(Data excerpts)

++++++

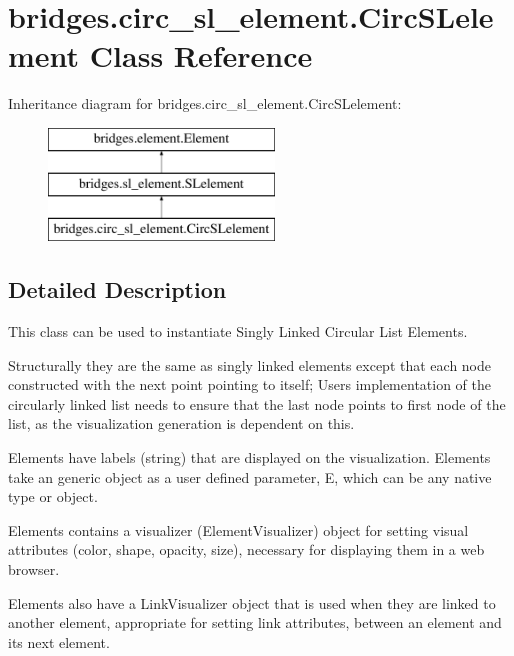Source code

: \hypertarget{classbridges_1_1circ__sl__element_1_1_circ_s_lelement}{}\section{bridges.\+circ\+\_\+sl\+\_\+element.\+Circ\+S\+Lelement Class Reference}
\label{classbridges_1_1circ__sl__element_1_1_circ_s_lelement}
Inheritance diagram for bridges.\+circ\+\_\+sl\+\_\+element.\+Circ\+S\+Lelement\+:\begin{figure}[H]
\begin{center}
\leavevmode
\includegraphics[height=3.000000cm]{classbridges_1_1circ__sl__element_1_1_circ_s_lelement}
\end{center}
\end{figure}


\subsection{Detailed Description}
This class can be used to instantiate Singly Linked Circular List Elements. 

Structurally they are the same as singly linked elements except that each node constructed with the next point pointing to itself; User\textquotesingle{}s implementation of the circularly linked list needs to ensure that the last node points to first node of the list, as the visualization generation is dependent on this.

Elements have labels (string) that are displayed on the visualization. Elements take an generic object as a user defined parameter, E, which can be any native type or object.

Elements contains a visualizer (Element\+Visualizer) object for setting visual attributes (color, shape, opacity, size), necessary for displaying them in a web browser.

Elements also have a Link\+Visualizer object that is used when they are linked to another element, appropriate for setting link attributes, between an element and its next element.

++++++

- EXERCISE INSTRUCTIONS -
Scan the records for the string "figure" and report each line where it occurs.

- OUTPUT FOR THIS EXERCISE -
Inheritance diagram for bridges.\+circ\+\_\+sl\+\_\+element.\+Circ\+S\+Lelement\+:\begin{figure}[H]
\end{figure}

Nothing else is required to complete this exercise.